(Source data)
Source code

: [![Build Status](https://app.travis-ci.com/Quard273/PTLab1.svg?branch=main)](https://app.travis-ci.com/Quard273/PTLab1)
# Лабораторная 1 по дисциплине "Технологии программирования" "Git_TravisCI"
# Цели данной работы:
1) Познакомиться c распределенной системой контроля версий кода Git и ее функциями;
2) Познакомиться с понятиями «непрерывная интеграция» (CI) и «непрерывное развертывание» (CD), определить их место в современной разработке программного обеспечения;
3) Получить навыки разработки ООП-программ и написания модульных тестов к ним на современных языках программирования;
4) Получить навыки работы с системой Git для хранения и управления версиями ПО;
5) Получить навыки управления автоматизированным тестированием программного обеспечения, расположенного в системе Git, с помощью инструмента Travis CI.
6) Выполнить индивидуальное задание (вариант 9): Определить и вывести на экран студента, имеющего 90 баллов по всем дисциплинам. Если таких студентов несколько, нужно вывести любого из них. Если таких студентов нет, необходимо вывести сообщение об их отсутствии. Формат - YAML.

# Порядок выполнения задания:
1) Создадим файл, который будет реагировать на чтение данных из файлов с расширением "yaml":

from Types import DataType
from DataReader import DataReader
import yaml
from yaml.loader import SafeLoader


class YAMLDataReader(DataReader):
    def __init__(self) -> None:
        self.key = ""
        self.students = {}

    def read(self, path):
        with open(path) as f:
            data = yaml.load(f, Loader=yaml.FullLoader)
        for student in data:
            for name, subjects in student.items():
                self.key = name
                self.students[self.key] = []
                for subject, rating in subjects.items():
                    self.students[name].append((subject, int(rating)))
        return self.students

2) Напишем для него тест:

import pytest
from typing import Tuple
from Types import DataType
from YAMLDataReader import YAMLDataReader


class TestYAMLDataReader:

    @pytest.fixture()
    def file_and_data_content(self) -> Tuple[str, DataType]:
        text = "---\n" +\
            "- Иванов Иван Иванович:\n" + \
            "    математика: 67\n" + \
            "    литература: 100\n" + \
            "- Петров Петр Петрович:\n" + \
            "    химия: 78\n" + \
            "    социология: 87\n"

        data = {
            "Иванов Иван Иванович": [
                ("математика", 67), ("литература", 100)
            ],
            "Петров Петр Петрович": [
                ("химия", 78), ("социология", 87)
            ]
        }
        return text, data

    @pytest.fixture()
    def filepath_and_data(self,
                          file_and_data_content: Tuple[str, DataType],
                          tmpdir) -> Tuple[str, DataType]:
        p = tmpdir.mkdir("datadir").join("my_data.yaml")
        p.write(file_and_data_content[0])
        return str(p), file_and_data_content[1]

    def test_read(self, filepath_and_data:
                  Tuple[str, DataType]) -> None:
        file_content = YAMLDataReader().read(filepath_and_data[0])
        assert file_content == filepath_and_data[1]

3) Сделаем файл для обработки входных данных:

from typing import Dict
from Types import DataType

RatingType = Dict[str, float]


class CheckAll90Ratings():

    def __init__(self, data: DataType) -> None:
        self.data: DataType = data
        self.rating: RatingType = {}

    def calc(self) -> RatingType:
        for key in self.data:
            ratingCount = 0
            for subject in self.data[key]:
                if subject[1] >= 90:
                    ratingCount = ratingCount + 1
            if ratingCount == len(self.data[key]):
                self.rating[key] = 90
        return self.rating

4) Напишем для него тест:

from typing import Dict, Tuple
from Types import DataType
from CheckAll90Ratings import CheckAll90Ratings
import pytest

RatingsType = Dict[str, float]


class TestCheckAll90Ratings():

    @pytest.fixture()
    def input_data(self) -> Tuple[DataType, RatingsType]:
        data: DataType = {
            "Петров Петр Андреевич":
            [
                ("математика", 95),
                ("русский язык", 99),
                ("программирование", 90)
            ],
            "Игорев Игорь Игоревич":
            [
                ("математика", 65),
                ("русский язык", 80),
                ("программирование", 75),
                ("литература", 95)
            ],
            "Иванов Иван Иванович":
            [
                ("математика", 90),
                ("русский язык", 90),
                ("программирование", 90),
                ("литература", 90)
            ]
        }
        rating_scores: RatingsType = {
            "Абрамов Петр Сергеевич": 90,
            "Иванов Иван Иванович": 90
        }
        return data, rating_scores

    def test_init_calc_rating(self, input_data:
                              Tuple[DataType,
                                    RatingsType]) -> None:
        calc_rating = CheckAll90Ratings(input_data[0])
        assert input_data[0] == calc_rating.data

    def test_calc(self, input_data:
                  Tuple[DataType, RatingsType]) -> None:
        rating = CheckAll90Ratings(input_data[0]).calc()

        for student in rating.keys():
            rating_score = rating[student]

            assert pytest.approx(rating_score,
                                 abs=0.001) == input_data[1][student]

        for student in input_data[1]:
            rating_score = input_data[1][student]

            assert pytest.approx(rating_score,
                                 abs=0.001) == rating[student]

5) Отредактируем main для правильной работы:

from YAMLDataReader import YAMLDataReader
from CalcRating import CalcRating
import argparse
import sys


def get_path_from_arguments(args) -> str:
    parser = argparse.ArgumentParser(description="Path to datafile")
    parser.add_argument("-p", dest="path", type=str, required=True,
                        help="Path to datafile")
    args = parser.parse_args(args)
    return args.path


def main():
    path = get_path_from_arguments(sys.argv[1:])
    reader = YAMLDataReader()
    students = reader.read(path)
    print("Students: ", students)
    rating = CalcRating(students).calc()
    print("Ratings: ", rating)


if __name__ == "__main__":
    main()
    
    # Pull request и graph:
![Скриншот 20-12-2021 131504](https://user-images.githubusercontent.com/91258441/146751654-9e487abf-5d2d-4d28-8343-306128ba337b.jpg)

## [The problem]
Copy each entry exactly, leaving every line as it is.

## [The completed task]
Source code

: [![Build Status](https://app.travis-ci.com/Quard273/PTLab1.svg?branch=main)](https://app.travis-ci.com/Quard273/PTLab1)
# Лабораторная 1 по дисциплине "Технологии программирования" "Git_TravisCI"
# Цели данной работы:
1) Познакомиться c распределенной системой контроля версий кода Git и ее функциями;
2) Познакомиться с понятиями «непрерывная интеграция» (CI) и «непрерывное развертывание» (CD), определить их место в современной разработке программного обеспечения;
3) Получить навыки разработки ООП-программ и написания модульных тестов к ним на современных языках программирования;
4) Получить навыки работы с системой Git для хранения и управления версиями ПО;
5) Получить навыки управления автоматизированным тестированием программного обеспечения, расположенного в системе Git, с помощью инструмента Travis CI.
6) Выполнить индивидуальное задание (вариант 9): Определить и вывести на экран студента, имеющего 90 баллов по всем дисциплинам. Если таких студентов несколько, нужно вывести любого из них. Если таких студентов нет, необходимо вывести сообщение об их отсутствии. Формат - YAML.

# Порядок выполнения задания:
1) Создадим файл, который будет реагировать на чтение данных из файлов с расширением "yaml":

from Types import DataType
from DataReader import DataReader
import yaml
from yaml.loader import SafeLoader


class YAMLDataReader(DataReader):
    def __init__(self) -> None:
        self.key = ""
        self.students = {}

    def read(self, path):
        with open(path) as f:
            data = yaml.load(f, Loader=yaml.FullLoader)
        for student in data:
            for name, subjects in student.items():
                self.key = name
                self.students[self.key] = []
                for subject, rating in subjects.items():
                    self.students[name].append((subject, int(rating)))
        return self.students

2) Напишем для него тест:

import pytest
from typing import Tuple
from Types import DataType
from YAMLDataReader import YAMLDataReader


class TestYAMLDataReader:

    @pytest.fixture()
    def file_and_data_content(self) -> Tuple[str, DataType]:
        text = "---\n" +\
            "- Иванов Иван Иванович:\n" + \
            "    математика: 67\n" + \
            "    литература: 100\n" + \
            "- Петров Петр Петрович:\n" + \
            "    химия: 78\n" + \
            "    социология: 87\n"

        data = {
            "Иванов Иван Иванович": [
                ("математика", 67), ("литература", 100)
            ],
            "Петров Петр Петрович": [
                ("химия", 78), ("социология", 87)
            ]
        }
        return text, data

    @pytest.fixture()
    def filepath_and_data(self,
                          file_and_data_content: Tuple[str, DataType],
                          tmpdir) -> Tuple[str, DataType]:
        p = tmpdir.mkdir("datadir").join("my_data.yaml")
        p.write(file_and_data_content[0])
        return str(p), file_and_data_content[1]

    def test_read(self, filepath_and_data:
                  Tuple[str, DataType]) -> None:
        file_content = YAMLDataReader().read(filepath_and_data[0])
        assert file_content == filepath_and_data[1]

3) Сделаем файл для обработки входных данных:

from typing import Dict
from Types import DataType

RatingType = Dict[str, float]


class CheckAll90Ratings():

    def __init__(self, data: DataType) -> None:
        self.data: DataType = data
        self.rating: RatingType = {}

    def calc(self) -> RatingType:
        for key in self.data:
            ratingCount = 0
            for subject in self.data[key]:
                if subject[1] >= 90:
                    ratingCount = ratingCount + 1
            if ratingCount == len(self.data[key]):
                self.rating[key] = 90
        return self.rating

4) Напишем для него тест:

from typing import Dict, Tuple
from Types import DataType
from CheckAll90Ratings import CheckAll90Ratings
import pytest

RatingsType = Dict[str, float]


class TestCheckAll90Ratings():

    @pytest.fixture()
    def input_data(self) -> Tuple[DataType, RatingsType]:
        data: DataType = {
            "Петров Петр Андреевич":
            [
                ("математика", 95),
                ("русский язык", 99),
                ("программирование", 90)
            ],
            "Игорев Игорь Игоревич":
            [
                ("математика", 65),
                ("русский язык", 80),
                ("программирование", 75),
                ("литература", 95)
            ],
            "Иванов Иван Иванович":
            [
                ("математика", 90),
                ("русский язык", 90),
                ("программирование", 90),
                ("литература", 90)
            ]
        }
        rating_scores: RatingsType = {
            "Абрамов Петр Сергеевич": 90,
            "Иванов Иван Иванович": 90
        }
        return data, rating_scores

    def test_init_calc_rating(self, input_data:
                              Tuple[DataType,
                                    RatingsType]) -> None:
        calc_rating = CheckAll90Ratings(input_data[0])
        assert input_data[0] == calc_rating.data

    def test_calc(self, input_data:
                  Tuple[DataType, RatingsType]) -> None:
        rating = CheckAll90Ratings(input_data[0]).calc()

        for student in rating.keys():
            rating_score = rating[student]

            assert pytest.approx(rating_score,
                                 abs=0.001) == input_data[1][student]

        for student in input_data[1]:
            rating_score = input_data[1][student]

            assert pytest.approx(rating_score,
                                 abs=0.001) == rating[student]

5) Отредактируем main для правильной работы:

from YAMLDataReader import YAMLDataReader
from CalcRating import CalcRating
import argparse
import sys


def get_path_from_arguments(args) -> str:
    parser = argparse.ArgumentParser(description="Path to datafile")
    parser.add_argument("-p", dest="path", type=str, required=True,
                        help="Path to datafile")
    args = parser.parse_args(args)
    return args.path


def main():
    path = get_path_from_arguments(sys.argv[1:])
    reader = YAMLDataReader()
    students = reader.read(path)
    print("Students: ", students)
    rating = CalcRating(students).calc()
    print("Ratings: ", rating)


if __name__ == "__main__":
    main()
    
    # Pull request и graph:
![Скриншот 20-12-2021 131504](https://user-images.githubusercontent.com/91258441/146751654-9e487abf-5d2d-4d28-8343-306128ba337b.jpg)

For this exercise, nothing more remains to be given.